Data Discipline: How Hackers Took on Science

(Book manuscript in progress.)

“Data scientists” have appeared in industry, government, and academia in vast numbers over the past decade. They were noted for using statistics and computer programming to make discoveries with large-scale datasets, which spurred new applications, ranging from cardiovascular or traffic monitoring to ad placements and election meddling. But data science tasks, skills, and roles remained obscure and subject to uneasy internal debates, watched by established scientists, engineers, and analysts with some skepticism. Confusion and contestation around the workings of data science has raised questions about its rapid rise to public salience. How did a loose band of nerds and hackers present mostly old and partly questionable ideas as a new science? Science or not, how could this technical work gain broad recognition?

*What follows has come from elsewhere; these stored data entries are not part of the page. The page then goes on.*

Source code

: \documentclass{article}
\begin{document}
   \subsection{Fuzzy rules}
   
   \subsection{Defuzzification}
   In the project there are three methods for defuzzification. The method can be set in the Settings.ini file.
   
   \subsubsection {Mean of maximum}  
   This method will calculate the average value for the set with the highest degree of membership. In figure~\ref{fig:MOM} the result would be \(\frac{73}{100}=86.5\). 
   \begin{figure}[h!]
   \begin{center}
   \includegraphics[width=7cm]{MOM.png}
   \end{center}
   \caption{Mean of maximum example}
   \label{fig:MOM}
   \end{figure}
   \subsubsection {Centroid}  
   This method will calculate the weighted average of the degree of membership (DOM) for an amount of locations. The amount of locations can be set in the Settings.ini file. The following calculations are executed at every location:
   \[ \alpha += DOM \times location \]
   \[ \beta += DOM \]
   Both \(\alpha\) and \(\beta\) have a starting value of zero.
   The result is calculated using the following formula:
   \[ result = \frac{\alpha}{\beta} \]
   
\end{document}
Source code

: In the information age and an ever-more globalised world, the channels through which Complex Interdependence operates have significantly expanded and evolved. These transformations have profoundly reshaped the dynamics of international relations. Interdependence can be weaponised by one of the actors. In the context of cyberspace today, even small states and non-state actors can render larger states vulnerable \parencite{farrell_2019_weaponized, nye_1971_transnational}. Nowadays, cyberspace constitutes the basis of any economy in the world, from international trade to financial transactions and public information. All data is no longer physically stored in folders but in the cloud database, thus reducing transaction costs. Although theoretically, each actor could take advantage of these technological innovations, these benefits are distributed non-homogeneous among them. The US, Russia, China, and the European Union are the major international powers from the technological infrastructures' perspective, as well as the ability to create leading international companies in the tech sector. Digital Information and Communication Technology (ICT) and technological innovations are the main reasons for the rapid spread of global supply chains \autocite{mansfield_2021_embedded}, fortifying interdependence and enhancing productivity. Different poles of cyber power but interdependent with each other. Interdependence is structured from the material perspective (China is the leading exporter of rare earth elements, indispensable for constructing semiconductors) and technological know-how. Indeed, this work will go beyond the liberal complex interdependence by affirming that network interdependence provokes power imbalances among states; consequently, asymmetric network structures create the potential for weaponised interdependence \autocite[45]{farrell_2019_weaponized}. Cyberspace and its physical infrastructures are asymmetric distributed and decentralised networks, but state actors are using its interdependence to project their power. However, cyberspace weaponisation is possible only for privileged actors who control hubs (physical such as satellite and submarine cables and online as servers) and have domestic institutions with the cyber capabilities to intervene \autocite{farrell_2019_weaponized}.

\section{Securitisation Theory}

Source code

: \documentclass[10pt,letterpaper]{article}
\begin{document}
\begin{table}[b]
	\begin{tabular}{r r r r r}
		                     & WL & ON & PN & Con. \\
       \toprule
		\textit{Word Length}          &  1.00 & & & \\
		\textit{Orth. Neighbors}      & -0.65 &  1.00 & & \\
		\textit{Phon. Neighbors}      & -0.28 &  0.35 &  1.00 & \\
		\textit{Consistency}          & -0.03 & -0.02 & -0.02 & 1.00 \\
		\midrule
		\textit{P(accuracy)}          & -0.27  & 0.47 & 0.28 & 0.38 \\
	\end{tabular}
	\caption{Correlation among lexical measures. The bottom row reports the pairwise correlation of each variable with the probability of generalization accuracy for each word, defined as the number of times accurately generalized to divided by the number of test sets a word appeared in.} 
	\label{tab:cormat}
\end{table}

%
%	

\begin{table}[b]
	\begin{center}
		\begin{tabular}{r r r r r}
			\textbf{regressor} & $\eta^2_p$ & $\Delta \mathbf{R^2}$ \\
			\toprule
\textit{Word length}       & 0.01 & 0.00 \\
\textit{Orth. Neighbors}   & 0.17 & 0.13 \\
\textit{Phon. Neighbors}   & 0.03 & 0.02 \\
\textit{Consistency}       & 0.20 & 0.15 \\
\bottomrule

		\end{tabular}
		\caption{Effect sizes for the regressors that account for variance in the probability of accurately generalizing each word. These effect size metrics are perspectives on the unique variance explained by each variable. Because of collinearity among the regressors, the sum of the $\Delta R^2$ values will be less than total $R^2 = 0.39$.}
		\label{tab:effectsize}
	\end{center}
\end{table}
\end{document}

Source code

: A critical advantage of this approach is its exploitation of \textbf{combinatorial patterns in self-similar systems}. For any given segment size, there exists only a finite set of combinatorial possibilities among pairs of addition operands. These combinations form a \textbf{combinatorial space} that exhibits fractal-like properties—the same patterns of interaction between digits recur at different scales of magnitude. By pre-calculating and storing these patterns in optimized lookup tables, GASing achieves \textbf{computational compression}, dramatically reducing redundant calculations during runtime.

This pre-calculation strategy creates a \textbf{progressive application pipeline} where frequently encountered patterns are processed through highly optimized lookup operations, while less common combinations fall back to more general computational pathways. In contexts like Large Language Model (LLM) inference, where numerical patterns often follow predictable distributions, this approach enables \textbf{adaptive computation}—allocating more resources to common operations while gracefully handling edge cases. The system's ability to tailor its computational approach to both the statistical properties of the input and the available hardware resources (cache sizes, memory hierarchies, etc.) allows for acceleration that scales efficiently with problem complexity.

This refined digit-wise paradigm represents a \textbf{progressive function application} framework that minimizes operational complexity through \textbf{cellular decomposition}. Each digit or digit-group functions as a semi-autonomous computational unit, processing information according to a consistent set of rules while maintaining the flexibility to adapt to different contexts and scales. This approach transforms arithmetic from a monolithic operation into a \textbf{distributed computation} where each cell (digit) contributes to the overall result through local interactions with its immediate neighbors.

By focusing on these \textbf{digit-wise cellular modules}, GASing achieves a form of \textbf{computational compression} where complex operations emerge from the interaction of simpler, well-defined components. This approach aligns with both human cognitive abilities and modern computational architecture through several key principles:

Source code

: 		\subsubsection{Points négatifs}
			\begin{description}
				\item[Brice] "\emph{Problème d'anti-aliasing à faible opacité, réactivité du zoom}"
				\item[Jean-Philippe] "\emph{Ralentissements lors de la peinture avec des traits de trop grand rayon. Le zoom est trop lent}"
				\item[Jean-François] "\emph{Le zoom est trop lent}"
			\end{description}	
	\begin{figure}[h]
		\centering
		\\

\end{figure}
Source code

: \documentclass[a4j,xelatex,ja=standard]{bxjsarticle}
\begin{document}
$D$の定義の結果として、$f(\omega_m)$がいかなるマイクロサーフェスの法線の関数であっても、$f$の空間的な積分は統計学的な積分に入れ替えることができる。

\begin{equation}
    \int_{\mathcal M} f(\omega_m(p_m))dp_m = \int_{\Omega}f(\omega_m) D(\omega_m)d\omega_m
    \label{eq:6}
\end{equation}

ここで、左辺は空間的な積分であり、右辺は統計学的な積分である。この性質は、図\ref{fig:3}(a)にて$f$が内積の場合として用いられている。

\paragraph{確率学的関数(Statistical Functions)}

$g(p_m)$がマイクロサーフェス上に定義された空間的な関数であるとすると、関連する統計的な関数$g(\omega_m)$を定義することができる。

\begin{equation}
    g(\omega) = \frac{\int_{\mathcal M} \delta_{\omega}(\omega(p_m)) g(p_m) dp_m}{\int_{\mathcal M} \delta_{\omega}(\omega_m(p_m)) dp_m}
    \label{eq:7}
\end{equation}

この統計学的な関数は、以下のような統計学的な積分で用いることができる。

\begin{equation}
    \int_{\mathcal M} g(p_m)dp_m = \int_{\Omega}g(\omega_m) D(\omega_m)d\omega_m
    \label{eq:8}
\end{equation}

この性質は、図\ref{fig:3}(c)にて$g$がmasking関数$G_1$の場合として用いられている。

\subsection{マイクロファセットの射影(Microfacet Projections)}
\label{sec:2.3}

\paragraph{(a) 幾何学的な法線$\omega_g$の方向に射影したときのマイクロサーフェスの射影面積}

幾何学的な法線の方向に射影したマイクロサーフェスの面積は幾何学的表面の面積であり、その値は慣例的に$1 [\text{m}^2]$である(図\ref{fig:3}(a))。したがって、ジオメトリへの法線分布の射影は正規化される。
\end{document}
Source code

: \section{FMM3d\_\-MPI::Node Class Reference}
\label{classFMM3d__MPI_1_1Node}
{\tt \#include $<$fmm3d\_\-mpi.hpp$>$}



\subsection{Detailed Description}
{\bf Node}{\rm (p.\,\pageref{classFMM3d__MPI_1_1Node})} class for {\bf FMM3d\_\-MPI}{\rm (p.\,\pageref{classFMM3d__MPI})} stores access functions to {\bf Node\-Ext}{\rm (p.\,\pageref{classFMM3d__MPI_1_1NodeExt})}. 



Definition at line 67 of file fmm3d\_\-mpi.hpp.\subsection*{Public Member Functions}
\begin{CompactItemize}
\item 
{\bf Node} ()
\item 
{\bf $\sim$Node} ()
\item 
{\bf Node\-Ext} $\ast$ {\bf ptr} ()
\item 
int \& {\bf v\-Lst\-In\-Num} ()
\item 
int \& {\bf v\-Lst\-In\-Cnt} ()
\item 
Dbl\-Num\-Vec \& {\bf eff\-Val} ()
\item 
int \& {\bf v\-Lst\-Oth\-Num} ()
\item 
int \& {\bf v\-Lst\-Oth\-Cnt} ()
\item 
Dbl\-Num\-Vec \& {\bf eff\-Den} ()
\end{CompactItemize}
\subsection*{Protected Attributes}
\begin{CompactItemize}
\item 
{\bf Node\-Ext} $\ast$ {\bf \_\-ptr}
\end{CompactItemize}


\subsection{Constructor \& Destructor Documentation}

Data science is complex, which makes its underpinnings hard to untangle. This book presents a comprehensive approach that explains data science’s emergence through historical, quantitative, qualitative, and reflexive perspectives. The historical perspective draws on a large body of writing about the development of quantitative thinking. Data science’s magnitude, technical complexity, and emergent status pose thornier challenges. The book uses a large-scale dataset to capture data science skills across industries and implements and critically unpacks a data science analysis to illustrate data science work. To capture its emergent dynamics, the book reports on observations of early data science events. These events put speakers in front of audiences without understanding this new role themselves and without the opportunity to hide their uncertainty—a situation that offers deep insights into data science’s formation.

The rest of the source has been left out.